EDITORIAL: A proactive approach to an ugly mess
In a world where public relations is becoming more important than ever, Central Michigan University did the right thing Thursday in coming forward with details on Bill Merrill, the professor alleged to have had thousands of pornographic images and videos on his work computer.
The bombshell began early Thursday afternoon, with an email sent out to the campus community informing them of a serious situation that involved a suspended professor. As news organizations, including Central Michigan Life, began looking into it and reporting more details, the university responded accordingly by calling a 4:30 p.m. news conference.
CMU is not big on doing news conferences — the last one held was last fall during the tumultuous faculty association strike — so it was evident that this was considered a big deal. Rule No. 1 of public relations: try and get out in front of the story if at all possible.
And while the university waited until several news outlets began reporting the story, this is the accommodating, proactive approach that has been sorely missed.
Had this incident happened last year, University Communications would have handled it very differently — and not in a positive way.
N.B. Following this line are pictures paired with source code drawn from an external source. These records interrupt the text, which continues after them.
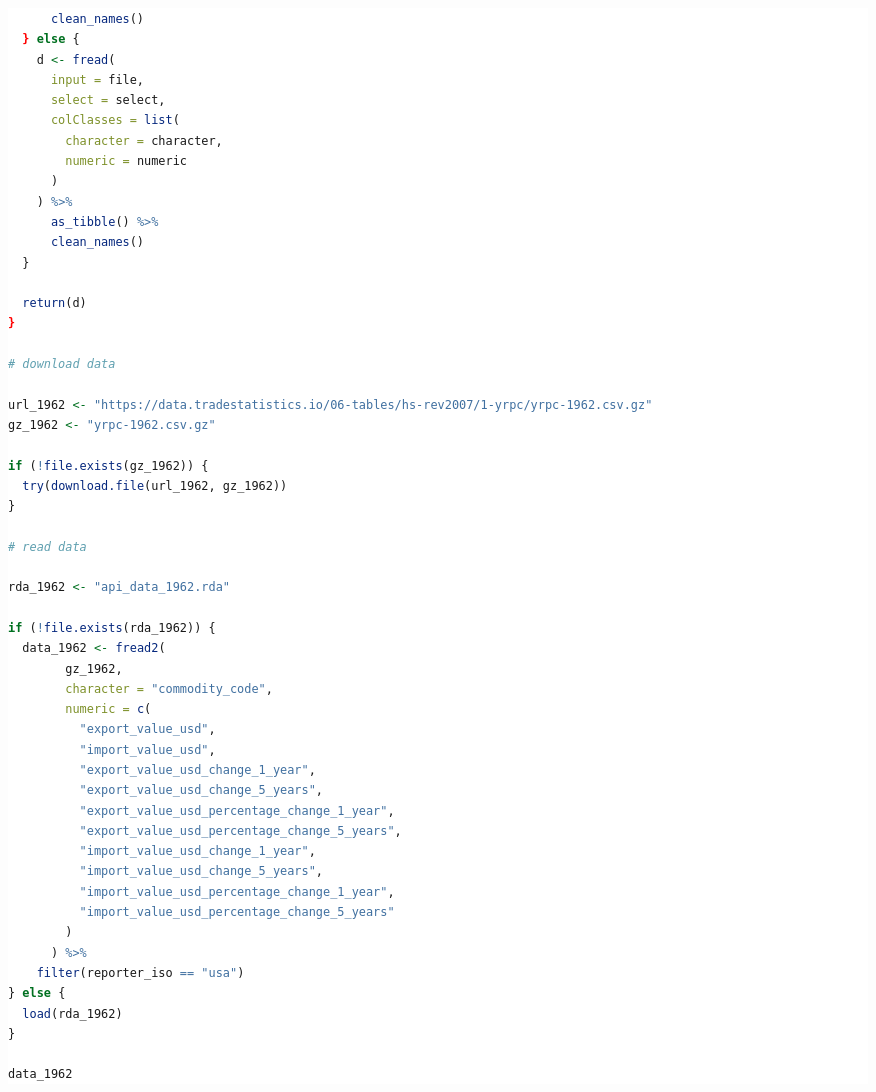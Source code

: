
 ```r
      clean_names()
  } else {
    d <- fread(
      input = file,
      select = select,
      colClasses = list(
        character = character,
        numeric = numeric
      )
    ) %>%
      as_tibble() %>%
      clean_names()
  }
  
  return(d)
}

# download data

url_1962 <- "https://data.tradestatistics.io/06-tables/hs-rev2007/1-yrpc/yrpc-1962.csv.gz"
gz_1962 <- "yrpc-1962.csv.gz"

if (!file.exists(gz_1962)) {
  try(download.file(url_1962, gz_1962))
}

# read data

rda_1962 <- "api_data_1962.rda"

if (!file.exists(rda_1962)) {
  data_1962 <- fread2(
        gz_1962,
        character = "commodity_code",
        numeric = c(
          "export_value_usd",
          "import_value_usd",
          "export_value_usd_change_1_year",
          "export_value_usd_change_5_years",
          "export_value_usd_percentage_change_1_year",
          "export_value_usd_percentage_change_5_years",
          "import_value_usd_change_1_year",
          "import_value_usd_change_5_years",
          "import_value_usd_percentage_change_1_year",
          "import_value_usd_percentage_change_5_years"
        )
      ) %>% 
    filter(reporter_iso == "usa")
} else {
  load(rda_1962)
}

data_1962
```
If anything this event shows the difference in leadership between interim Associate Vice President of University Communications Sherry Knight and the last person to hold that position, Renee Walker.
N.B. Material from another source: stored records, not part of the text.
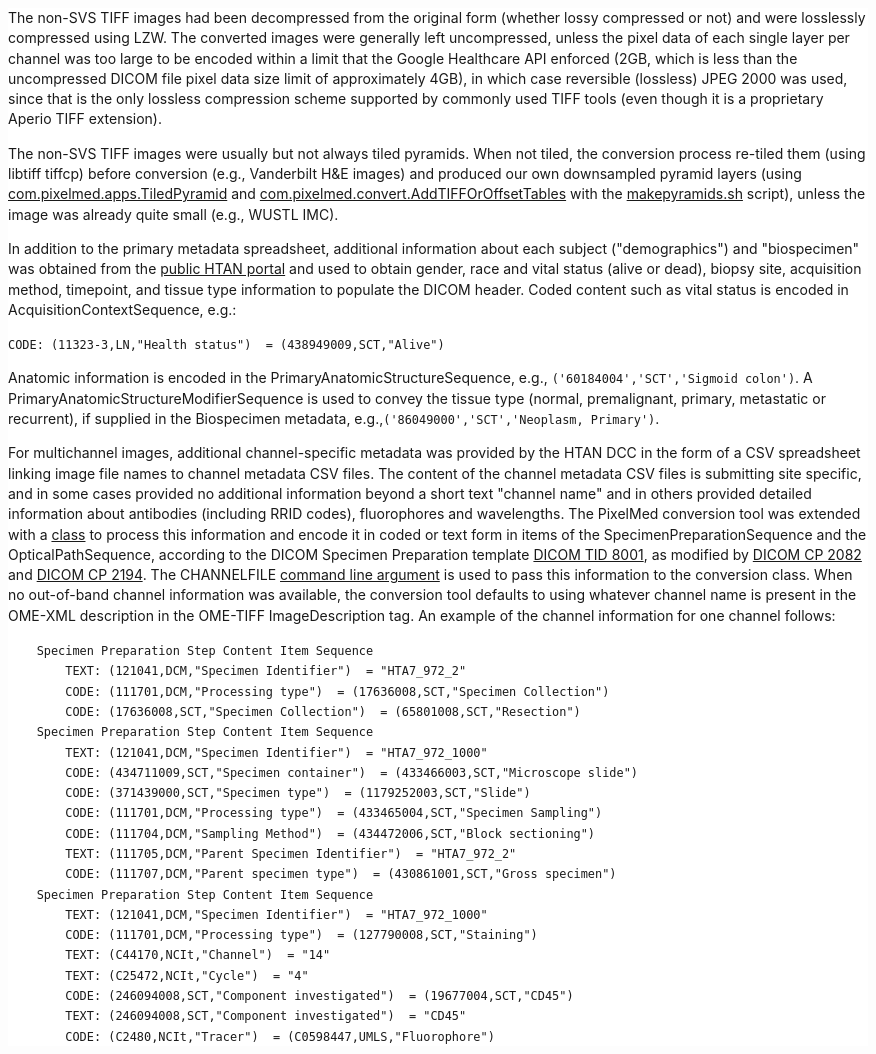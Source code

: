 The non-SVS TIFF images had been decompressed from the original form (whether lossy compressed or not) and were losslessly compressed using LZW. The converted images were generally left uncompressed, unless the pixel data of each single layer per channel was too large to be encoded within a limit that the Google Healthcare API enforced (2GB, which is less than the uncompressed DICOM file pixel data size limit of approximately 4GB), in which case reversible (lossless) JPEG 2000 was used, since that is the only lossless compression scheme supported by commonly used TIFF tools (even though it is a proprietary Aperio TIFF extension).

The non-SVS TIFF images were usually but not always tiled pyramids. When not tiled, the conversion process re-tiled them (using libtiff tiffcp) before conversion (e.g., Vanderbilt H&E images) and produced our own downsampled pyramid layers (using [com.pixelmed.apps.TiledPyramid](http://www.dclunie.com/pixelmed/software/javadoc/com/pixelmed/apps/TiledPyramid.html) and [com.pixelmed.convert.AddTIFFOrOffsetTables](http://www.dclunie.com/pixelmed/software/javadoc/com/pixelmed/convert/AddTIFFOrOffsetTables.html) with the [makepyramids.sh](http://github.com/ImagingDataCommons/idc-wsi-conversion/blob/main/makepyramids.sh) script), unless the image was already quite small (e.g., WUSTL IMC).

In addition to the primary metadata spreadsheet, additional information about each subject ("demographics") and "biospecimen" was obtained from the [public HTAN portal](http://humantumoratlas.org/explore?tab=atlas) and used to obtain gender, race and vital status (alive or dead), biopsy site, acquisition method, timepoint, and tissue type information to populate the DICOM header. Coded content such as vital status is encoded in AcquisitionContextSequence, e.g.:

	CODE: (11323-3,LN,"Health status")  = (438949009,SCT,"Alive")

Anatomic information is encoded in the PrimaryAnatomicStructureSequence, e.g., `('60184004','SCT','Sigmoid colon')`. A PrimaryAnatomicStructureModifierSequence is used to convey the tissue type (normal, premalignant, primary, metastatic or recurrent), if supplied in the Biospecimen metadata, e.g.,`('86049000','SCT','Neoplasm, Primary')`.

For multichannel images, additional channel-specific metadata was provided by the HTAN DCC in the form of a CSV spreadsheet linking image file names to channel metadata CSV files. The content of the channel metadata CSV files is submitting site specific, and in some cases provided no additional information beyond a short text "channel name" and in others provided detailed information about antibodies (including RRID codes), fluorophores and wavelengths. The PixelMed conversion tool was extended with a [class](http://www.dclunie.com/pixelmed/software/javadoc/com/pixelmed/convert/Immunostaining.html) to process this information and encode it in coded or text form in items of the SpecimenPreparationSequence and the OpticalPathSequence, according to the DICOM Specimen Preparation template [DICOM TID 8001](https://dicom.nema.org/medical/dicom/current/output/chtml/part16/chapter_C.html#sect_TID_8001), as modified by [DICOM CP 2082](http://www.dclunie.com/dicom-status/status.html#CP2082) and [DICOM CP 2194](http://www.dclunie.com/dicom-status/status.html#CP2194). The CHANNELFILE [command line argument](http://www.dclunie.com/pixelmed/software/javadoc/com/pixelmed/convert/TIFFToDicom.html#main-java.lang.String:A-) is used to pass this information to the conversion class. When no out-of-band channel information was available, the conversion tool defaults to using whatever channel name is present in the OME-XML description in the OME-TIFF ImageDescription tag. An example of the channel information for one channel follows:

		Specimen Preparation Step Content Item Sequence
			TEXT: (121041,DCM,"Specimen Identifier")  = "HTA7_972_2"
			CODE: (111701,DCM,"Processing type")  = (17636008,SCT,"Specimen Collection")
			CODE: (17636008,SCT,"Specimen Collection")  = (65801008,SCT,"Resection")
		Specimen Preparation Step Content Item Sequence
			TEXT: (121041,DCM,"Specimen Identifier")  = "HTA7_972_1000"
			CODE: (434711009,SCT,"Specimen container")  = (433466003,SCT,"Microscope slide")
			CODE: (371439000,SCT,"Specimen type")  = (1179252003,SCT,"Slide")
			CODE: (111701,DCM,"Processing type")  = (433465004,SCT,"Specimen Sampling")
			CODE: (111704,DCM,"Sampling Method")  = (434472006,SCT,"Block sectioning")
			TEXT: (111705,DCM,"Parent Specimen Identifier")  = "HTA7_972_2"
			CODE: (111707,DCM,"Parent specimen type")  = (430861001,SCT,"Gross specimen")
		Specimen Preparation Step Content Item Sequence
			TEXT: (121041,DCM,"Specimen Identifier")  = "HTA7_972_1000"
			CODE: (111701,DCM,"Processing type")  = (127790008,SCT,"Staining")
			TEXT: (C44170,NCIt,"Channel")  = "14"
			TEXT: (C25472,NCIt,"Cycle")  = "4"
			CODE: (246094008,SCT,"Component investigated")  = (19677004,SCT,"CD45")
			TEXT: (246094008,SCT,"Component investigated")  = "CD45"
			CODE: (C2480,NCIt,"Tracer")  = (C0598447,UMLS,"Fluorophore")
As shown by last year's constant PR gaffes compared to the concise information provided last week, there has clearly been somewhat of a change of culture at CMU, at least in the regard of information.
For a university of CMU's size, there have been several examples of how not to handle a story like this and one 0f the most recent comes from Eastern Michigan University.
In 2007, three EMU administrators, including then-president John Fallon, were fired after they were found trying to cover up the rape and murder of a student in December 2006. Trying to cover up a serious situation such as rape, murder or child pornography is never the way to go, and CMU deserves early credit for being honest and forthright.
Additionally, kudos go out to the honest individuals in the Office of Information Technology for reporting the graphic images immediately. It's easy to look the other way in today's world, for fear of losing a job or friend, but reporting Merrill's alleged activity was the right thing to do.